• _Your goal_: Give back the records below exactly, omitting the pictures.
--- Input for this task Enclosed Below ---
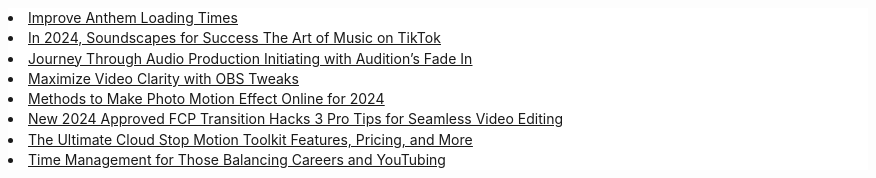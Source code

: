 <li><a href="https://graphic-issues.techidaily.com/improve-anthem-loading-times/"><u>Improve Anthem Loading Times</u></a></li>
<li><a href="https://tiktok-videos.techidaily.com/in-2024-soundscapes-for-success-the-art-of-music-on-tiktok/"><u>In 2024, Soundscapes for Success  The Art of Music on TikTok</u></a></li>
<li><a href="https://extra-information.techidaily.com/journey-through-audio-production-initiating-with-auditions-fade-in/"><u>Journey Through Audio Production  Initiating with Audition’s Fade In</u></a></li>
<li><a href="https://screen-video-capture.techidaily.com/maximize-video-clarity-with-obs-tweaks/"><u>Maximize Video Clarity with OBS Tweaks</u></a></li>
<li><a href="https://animation-videos.techidaily.com/methods-to-make-photo-motion-effect-online-for-2024/"><u>Methods to Make Photo Motion Effect Online for 2024</u></a></li>
<li><a href="https://ai-video-tools.techidaily.com/new-2024-approved-fcp-transition-hacks-3-pro-tips-for-seamless-video-editing/"><u>New 2024 Approved FCP Transition Hacks 3 Pro Tips for Seamless Video Editing</u></a></li>
<li><a href="https://ai-vdieo-software.techidaily.com/the-ultimate-cloud-stop-motion-toolkit-features-pricing-and-more/"><u>The Ultimate Cloud Stop Motion Toolkit Features, Pricing, and More</u></a></li>
<li><a href="https://youtube-clips.techidaily.com/time-management-for-those-balancing-careers-and-youtubing/"><u>Time Management for Those Balancing Careers and YouTubing</u></a></li>
</ul></div>
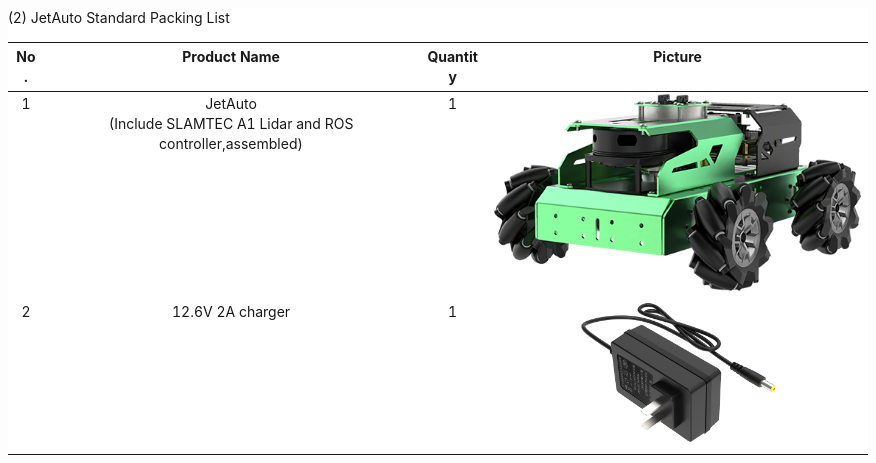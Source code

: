 
(2) JetAuto Standard Packing List

| **No.** |                       **Product Name**                       | **Quantity** |                                  **Picture**                                   |
|:-------:| :----------------------------------------------------------: | :----------: |:------------------------------------------------------------------------------:|
|    1    | JetAuto<br/>(Include SLAMTEC A1 Lidar and ROS controller,assembled) |      1       | <img src="../_static/media/chapter_1/section_2/1.png" style="width:400px;" />  |
|    2    |                       12.6V 2A charger                       |      1       | <img src="../_static/media/chapter_1/section_2/2.jpg" style="width:200px;" />  |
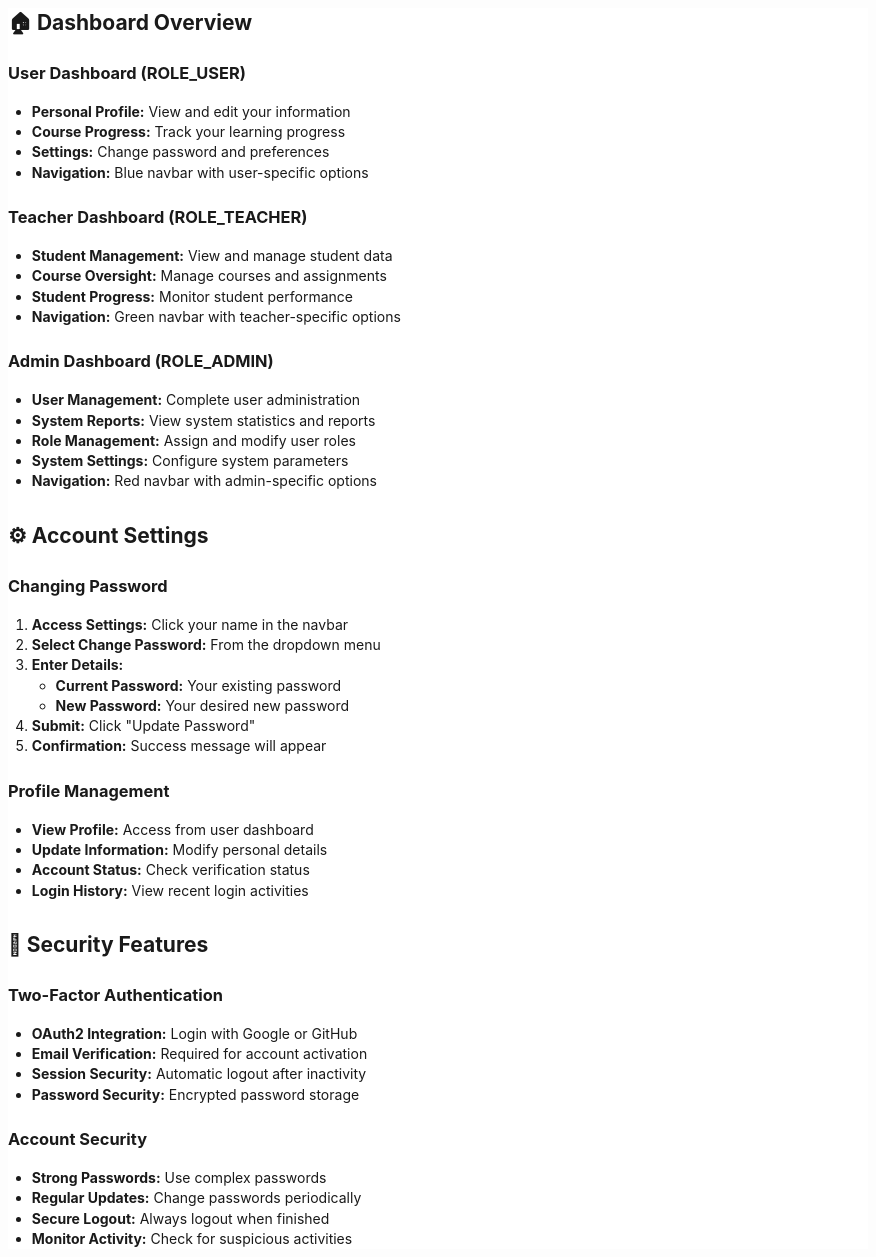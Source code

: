 ## 🏠 Dashboard Overview

### User Dashboard (ROLE_USER)
- **Personal Profile:** View and edit your information
- **Course Progress:** Track your learning progress
- **Settings:** Change password and preferences
- **Navigation:** Blue navbar with user-specific options

### Teacher Dashboard (ROLE_TEACHER)
- **Student Management:** View and manage student data
- **Course Oversight:** Manage courses and assignments
- **Student Progress:** Monitor student performance
- **Navigation:** Green navbar with teacher-specific options

### Admin Dashboard (ROLE_ADMIN)
- **User Management:** Complete user administration
- **System Reports:** View system statistics and reports
- **Role Management:** Assign and modify user roles
- **System Settings:** Configure system parameters
- **Navigation:** Red navbar with admin-specific options

## ⚙️ Account Settings

### Changing Password
1. **Access Settings:** Click your name in the navbar
2. **Select Change Password:** From the dropdown menu
3. **Enter Details:**
   - **Current Password:** Your existing password
   - **New Password:** Your desired new password
4. **Submit:** Click "Update Password"
5. **Confirmation:** Success message will appear

### Profile Management
- **View Profile:** Access from user dashboard
- **Update Information:** Modify personal details
- **Account Status:** Check verification status
- **Login History:** View recent login activities

## 🔐 Security Features

### Two-Factor Authentication
- **OAuth2 Integration:** Login with Google or GitHub
- **Email Verification:** Required for account activation
- **Session Security:** Automatic logout after inactivity
- **Password Security:** Encrypted password storage

### Account Security
- **Strong Passwords:** Use complex passwords
- **Regular Updates:** Change passwords periodically
- **Secure Logout:** Always logout when finished
- **Monitor Activity:** Check for suspicious activities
--- End of Enclosed Input for this task ---
• _Expected output_:
Source code

: <li><a href="https://graphic-issues.techidaily.com/improve-anthem-loading-times/"><u>Improve Anthem Loading Times</u></a></li>
<li><a href="https://tiktok-videos.techidaily.com/in-2024-soundscapes-for-success-the-art-of-music-on-tiktok/"><u>In 2024, Soundscapes for Success  The Art of Music on TikTok</u></a></li>
<li><a href="https://extra-information.techidaily.com/journey-through-audio-production-initiating-with-auditions-fade-in/"><u>Journey Through Audio Production  Initiating with Audition’s Fade In</u></a></li>
<li><a href="https://screen-video-capture.techidaily.com/maximize-video-clarity-with-obs-tweaks/"><u>Maximize Video Clarity with OBS Tweaks</u></a></li>
<li><a href="https://animation-videos.techidaily.com/methods-to-make-photo-motion-effect-online-for-2024/"><u>Methods to Make Photo Motion Effect Online for 2024</u></a></li>
<li><a href="https://ai-video-tools.techidaily.com/new-2024-approved-fcp-transition-hacks-3-pro-tips-for-seamless-video-editing/"><u>New 2024 Approved FCP Transition Hacks 3 Pro Tips for Seamless Video Editing</u></a></li>
<li><a href="https://ai-vdieo-software.techidaily.com/the-ultimate-cloud-stop-motion-toolkit-features-pricing-and-more/"><u>The Ultimate Cloud Stop Motion Toolkit Features, Pricing, and More</u></a></li>
<li><a href="https://youtube-clips.techidaily.com/time-management-for-those-balancing-careers-and-youtubing/"><u>Time Management for Those Balancing Careers and YouTubing</u></a></li>
</ul></div>
Source code

: 
(2) JetAuto Standard Packing List

| **No.** |                       **Product Name**                       | **Quantity** |                                  **Picture**                                   |
|:-------:| :----------------------------------------------------------: | :----------: |:------------------------------------------------------------------------------:|
|    1    | JetAuto<br/>(Include SLAMTEC A1 Lidar and ROS controller,assembled) |      1       | <img src="../_static/media/chapter_1/section_2/1.png" style="width:400px;" />  |
|    2    |                       12.6V 2A charger                       |      1       | <img src="../_static/media/chapter_1/section_2/2.jpg" style="width:200px;" />  |
Source code

: ## 🏠 Dashboard Overview

### User Dashboard (ROLE_USER)
- **Personal Profile:** View and edit your information
- **Course Progress:** Track your learning progress
- **Settings:** Change password and preferences
- **Navigation:** Blue navbar with user-specific options

### Teacher Dashboard (ROLE_TEACHER)
- **Student Management:** View and manage student data
- **Course Oversight:** Manage courses and assignments
- **Student Progress:** Monitor student performance
- **Navigation:** Green navbar with teacher-specific options

### Admin Dashboard (ROLE_ADMIN)
- **User Management:** Complete user administration
- **System Reports:** View system statistics and reports
- **Role Management:** Assign and modify user roles
- **System Settings:** Configure system parameters
- **Navigation:** Red navbar with admin-specific options

## ⚙️ Account Settings

### Changing Password
1. **Access Settings:** Click your name in the navbar
2. **Select Change Password:** From the dropdown menu
3. **Enter Details:**
   - **Current Password:** Your existing password
   - **New Password:** Your desired new password
4. **Submit:** Click "Update Password"
5. **Confirmation:** Success message will appear

### Profile Management
- **View Profile:** Access from user dashboard
- **Update Information:** Modify personal details
- **Account Status:** Check verification status
- **Login History:** View recent login activities

## 🔐 Security Features

### Two-Factor Authentication
- **OAuth2 Integration:** Login with Google or GitHub
- **Email Verification:** Required for account activation
- **Session Security:** Automatic logout after inactivity
- **Password Security:** Encrypted password storage

### Account Security
- **Strong Passwords:** Use complex passwords
- **Regular Updates:** Change passwords periodically
- **Secure Logout:** Always logout when finished
- **Monitor Activity:** Check for suspicious activities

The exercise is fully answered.